A study of the approach worked wonders in China, but it may not effectively shift the burden of costs associated with testing in the US.
Ever since the release of a film about a teacher who tasks his students with devising a plan to change the world for the better, the phrase “Pay It Forward” (the title of the movie, released in 2000) has come to mean taking care of others in hopes that society will later return the favor.
Recently, however, public health specialists have put a different spin on the concept, using it to encourage at-risk populations to take care of themselves by putting them in a position to better their communities at the same time. But can the model work in the United States, where money is everything in health care?
“The success of pay-it-forward…is likely related to the financial incentive—free things often decrease barriers to uptake,” Joseph D. Tucker, MD, PhD, associate professor at the University of North Carolina School of Medicine, director at UNC Project-China, and the leader of a project employing the concept, told Contagion®. “But the success of pay-it-forward to inspire trust is likely related to the strong community engagement baked into the program. I think this would work best in places where there is a group that has a sense of collective identity and lacks uptake of some fee-based health service.”
Dr. Tucker’s project, which was designed to increase uptake of gonorrhea and chlamydia testing among men who have sex with men in China, was chronicled in a paper published on January 1st in The Lancet Infectious Diseases and received funding from the National Institutes of Health, Southern Medical University Dermatology Hospital, and the Doris Duke Charitable Foundation. It compared testing uptake in a pay-it-forward model in which men were offered free testing and given the option to donate money to fund testing for future participants, with a standard-of-care model, in which men paid a standard price for testing (about ¥150, or $21.50). The pay-it-forward program was in place for 3 months, after which both sites switched to standard of care offering dual testing for 3 months.
In all, 203 men were enrolled in the pay-it-forward group, while 205 were charged the standard price for testing, and the differences in testing uptake were striking, with 109 (54%) of those in the pay-it-forward group getting tested, compared to just 12 (6%) of those in the standard-of-care group. Of the 109 men who received testing in the pay-it-forward group, 97 donated toward testing for future participants. Notably, the testing offered in the study was the first gonorrhea test for 97 (80%) of the participants and the first chlamydia test for 104 (86%). Ultimately, 5 (4%) of the participants were diagnosed with gonorrhea and 15 (12%) were diagnosed with chlamydia as a result.

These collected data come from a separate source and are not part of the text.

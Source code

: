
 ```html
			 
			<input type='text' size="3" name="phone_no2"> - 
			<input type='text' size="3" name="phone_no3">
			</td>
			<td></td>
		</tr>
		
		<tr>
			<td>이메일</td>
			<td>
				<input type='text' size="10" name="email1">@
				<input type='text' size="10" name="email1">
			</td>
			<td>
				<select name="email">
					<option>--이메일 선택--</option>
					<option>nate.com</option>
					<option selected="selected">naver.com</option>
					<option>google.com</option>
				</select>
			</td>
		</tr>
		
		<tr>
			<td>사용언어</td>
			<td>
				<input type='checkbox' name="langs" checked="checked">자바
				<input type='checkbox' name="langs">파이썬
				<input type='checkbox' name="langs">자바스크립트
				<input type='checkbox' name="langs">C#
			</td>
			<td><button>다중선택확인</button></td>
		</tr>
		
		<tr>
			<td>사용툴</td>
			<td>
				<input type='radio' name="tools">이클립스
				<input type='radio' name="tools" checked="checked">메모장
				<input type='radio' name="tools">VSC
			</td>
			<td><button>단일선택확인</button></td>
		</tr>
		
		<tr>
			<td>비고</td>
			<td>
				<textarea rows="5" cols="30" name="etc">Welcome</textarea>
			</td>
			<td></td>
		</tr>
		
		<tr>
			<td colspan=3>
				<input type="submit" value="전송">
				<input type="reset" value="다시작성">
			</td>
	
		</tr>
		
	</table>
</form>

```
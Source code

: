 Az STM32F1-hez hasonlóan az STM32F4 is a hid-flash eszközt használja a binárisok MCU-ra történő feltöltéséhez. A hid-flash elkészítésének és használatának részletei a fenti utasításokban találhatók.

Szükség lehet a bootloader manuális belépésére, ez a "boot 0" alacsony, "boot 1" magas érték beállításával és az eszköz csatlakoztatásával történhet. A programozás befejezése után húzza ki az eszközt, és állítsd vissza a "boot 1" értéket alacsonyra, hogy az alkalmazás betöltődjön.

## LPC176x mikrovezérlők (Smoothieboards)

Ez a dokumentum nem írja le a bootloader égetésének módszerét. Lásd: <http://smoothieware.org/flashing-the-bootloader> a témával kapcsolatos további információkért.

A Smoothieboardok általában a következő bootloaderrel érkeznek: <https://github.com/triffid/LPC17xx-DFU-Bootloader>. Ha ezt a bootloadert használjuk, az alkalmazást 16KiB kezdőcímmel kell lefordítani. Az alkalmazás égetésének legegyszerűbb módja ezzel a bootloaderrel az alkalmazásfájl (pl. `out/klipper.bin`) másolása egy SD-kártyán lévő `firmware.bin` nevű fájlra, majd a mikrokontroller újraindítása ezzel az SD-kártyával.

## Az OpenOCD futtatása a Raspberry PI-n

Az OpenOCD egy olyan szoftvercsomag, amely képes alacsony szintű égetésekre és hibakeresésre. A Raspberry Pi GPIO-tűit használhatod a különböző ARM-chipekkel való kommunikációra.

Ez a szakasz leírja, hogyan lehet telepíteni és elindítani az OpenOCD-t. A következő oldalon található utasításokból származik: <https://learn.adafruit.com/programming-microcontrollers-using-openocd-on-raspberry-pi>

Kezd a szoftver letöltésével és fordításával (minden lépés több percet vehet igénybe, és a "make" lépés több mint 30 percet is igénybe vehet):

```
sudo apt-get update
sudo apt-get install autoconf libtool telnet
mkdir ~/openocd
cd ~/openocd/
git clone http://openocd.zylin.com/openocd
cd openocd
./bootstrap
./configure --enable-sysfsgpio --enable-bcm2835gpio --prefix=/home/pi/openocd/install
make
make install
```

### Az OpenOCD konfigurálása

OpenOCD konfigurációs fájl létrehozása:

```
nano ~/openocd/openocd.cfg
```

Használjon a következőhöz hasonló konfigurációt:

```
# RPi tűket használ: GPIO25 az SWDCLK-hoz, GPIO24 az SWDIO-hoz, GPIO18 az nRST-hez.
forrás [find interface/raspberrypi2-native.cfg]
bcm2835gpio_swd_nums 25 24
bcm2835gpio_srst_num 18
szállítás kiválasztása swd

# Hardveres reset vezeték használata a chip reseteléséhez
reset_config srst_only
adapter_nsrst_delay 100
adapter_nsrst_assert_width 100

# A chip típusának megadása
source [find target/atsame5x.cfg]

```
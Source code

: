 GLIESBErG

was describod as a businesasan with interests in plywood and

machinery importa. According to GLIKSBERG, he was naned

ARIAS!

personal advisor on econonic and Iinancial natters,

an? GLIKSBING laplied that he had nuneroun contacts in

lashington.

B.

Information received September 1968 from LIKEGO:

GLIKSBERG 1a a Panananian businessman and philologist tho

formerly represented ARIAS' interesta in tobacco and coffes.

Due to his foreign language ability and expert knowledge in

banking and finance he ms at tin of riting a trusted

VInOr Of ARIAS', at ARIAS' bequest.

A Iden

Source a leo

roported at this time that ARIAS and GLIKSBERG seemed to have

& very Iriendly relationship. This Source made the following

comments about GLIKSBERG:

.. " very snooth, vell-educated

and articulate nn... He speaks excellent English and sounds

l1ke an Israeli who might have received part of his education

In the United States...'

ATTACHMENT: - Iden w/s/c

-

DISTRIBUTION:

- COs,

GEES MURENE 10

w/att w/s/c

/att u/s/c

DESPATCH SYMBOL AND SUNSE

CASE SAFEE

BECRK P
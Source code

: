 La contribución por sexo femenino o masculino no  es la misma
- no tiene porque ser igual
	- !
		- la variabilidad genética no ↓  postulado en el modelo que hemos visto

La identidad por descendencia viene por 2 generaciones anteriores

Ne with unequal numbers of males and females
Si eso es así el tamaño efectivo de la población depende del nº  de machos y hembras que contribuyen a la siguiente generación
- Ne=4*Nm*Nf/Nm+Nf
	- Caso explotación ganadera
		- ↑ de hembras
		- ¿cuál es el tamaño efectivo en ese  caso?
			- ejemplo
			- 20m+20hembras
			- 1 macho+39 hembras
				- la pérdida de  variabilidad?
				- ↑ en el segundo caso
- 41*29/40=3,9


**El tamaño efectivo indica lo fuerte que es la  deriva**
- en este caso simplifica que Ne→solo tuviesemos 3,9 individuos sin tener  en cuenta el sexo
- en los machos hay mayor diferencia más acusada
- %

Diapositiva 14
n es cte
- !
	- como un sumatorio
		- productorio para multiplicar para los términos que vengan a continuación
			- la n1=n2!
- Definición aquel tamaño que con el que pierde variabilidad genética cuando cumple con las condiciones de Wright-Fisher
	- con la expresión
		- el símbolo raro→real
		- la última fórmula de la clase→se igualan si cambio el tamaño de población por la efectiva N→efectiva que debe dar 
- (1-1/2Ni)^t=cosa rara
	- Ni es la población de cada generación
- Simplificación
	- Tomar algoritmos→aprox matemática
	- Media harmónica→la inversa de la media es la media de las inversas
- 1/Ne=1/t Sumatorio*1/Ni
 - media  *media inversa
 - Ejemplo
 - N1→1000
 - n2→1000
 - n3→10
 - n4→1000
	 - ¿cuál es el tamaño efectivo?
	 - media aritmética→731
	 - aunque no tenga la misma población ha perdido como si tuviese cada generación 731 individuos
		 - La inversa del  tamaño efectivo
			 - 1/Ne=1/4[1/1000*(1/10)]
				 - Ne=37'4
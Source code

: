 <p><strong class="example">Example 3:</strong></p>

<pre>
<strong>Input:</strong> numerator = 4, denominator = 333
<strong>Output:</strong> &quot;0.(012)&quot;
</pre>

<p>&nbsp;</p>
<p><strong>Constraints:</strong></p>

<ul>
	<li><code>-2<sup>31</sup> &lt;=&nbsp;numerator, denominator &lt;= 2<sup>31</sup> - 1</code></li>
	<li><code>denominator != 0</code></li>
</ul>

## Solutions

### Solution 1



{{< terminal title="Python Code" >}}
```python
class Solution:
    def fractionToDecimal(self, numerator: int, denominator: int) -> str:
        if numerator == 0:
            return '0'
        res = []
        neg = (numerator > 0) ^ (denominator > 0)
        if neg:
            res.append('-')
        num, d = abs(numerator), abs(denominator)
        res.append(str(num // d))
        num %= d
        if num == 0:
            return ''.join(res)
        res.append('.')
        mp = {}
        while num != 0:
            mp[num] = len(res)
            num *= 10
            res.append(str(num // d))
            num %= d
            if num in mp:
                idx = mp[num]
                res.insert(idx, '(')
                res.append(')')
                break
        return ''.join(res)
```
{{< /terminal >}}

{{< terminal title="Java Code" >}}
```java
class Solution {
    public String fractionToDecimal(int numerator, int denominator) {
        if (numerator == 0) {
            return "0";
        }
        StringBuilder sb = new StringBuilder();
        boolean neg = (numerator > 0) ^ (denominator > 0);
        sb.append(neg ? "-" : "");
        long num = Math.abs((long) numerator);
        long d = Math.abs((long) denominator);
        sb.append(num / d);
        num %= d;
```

Historically, China, like most low- and middle-income countries, has a poor track record when it comes to testing for sexually transmitted infections (STIs) among high-risk populations such as men who have sex with men, according to Dr. Tucker. Here in the United States, where testing rates are higher, he said, “there are still gaps in routine screening”—despite efforts by the US Centers for Disease Control and Prevention.
Could a pay-it-forward approach help fill these gaps? Philip A. Chan, MD, medical director of the STD Clinic at Miriam Hospital-Providence, which is the only publicly funded STD clinic in Rhode Island, isn’t so sure, and neither is Julia Raifman, ScD, assistant professor of health law, policy, and management at Boston University School of Public Health, who has published articles on related topics in the past.
“The cost of care is still a significant barrier for STI testing in the United States,” Dr. Chan, who is also an associate professor of medicine and associate professor of behavioral and social sciences at Brown University, said. “Many people in the [United States] remain uninsured and don’t have access to health care including STI testing. Even for people who are insured, rising out-of-pocket costs related to co-pays and deductibles may present barriers to STI testing. These barriers may be more pronounced among undeserved populations.”
“I think we should structure our health system to support public health and health equity, rather than in a manner that puts the onus on patients whose health is largely shaped by the broader social context,” Dr. Raifman added.
And as rates of STIs, including chlamydia, gonorrhea, and syphilis, continue to increase in the United States, driven in part by increases among men who have sex with men, she continued, it’s vital that an approach that removes cost of care as a barrier, and financial burdens from at-risk populations, comes to the fore.
A commentary published January 9th in the Journal of the American Medical Association describes a model used by a clinic in Denver in which patients are offered free “express testing.” In this approach, patients effectively collect samples for testing themselves, without undergoing a physical exam, thereby mitigating the need for—and co-pay and fees related to—a physical exam.
“Treating sexually transmitted infections is important for preventing onward transmission for the whole community, not just those who have sexually transmitted infections,” Dr. Raifman said. “Across countries, approaches such as ensuring everyone has health insurance coverage for basic services such as STI treatment and that public health initiatives such as STI treatment are covered at no or low cost will benefit all of society.”
In other words, the patients themselves aren’t necessarily the only ones who should “pay it forward.”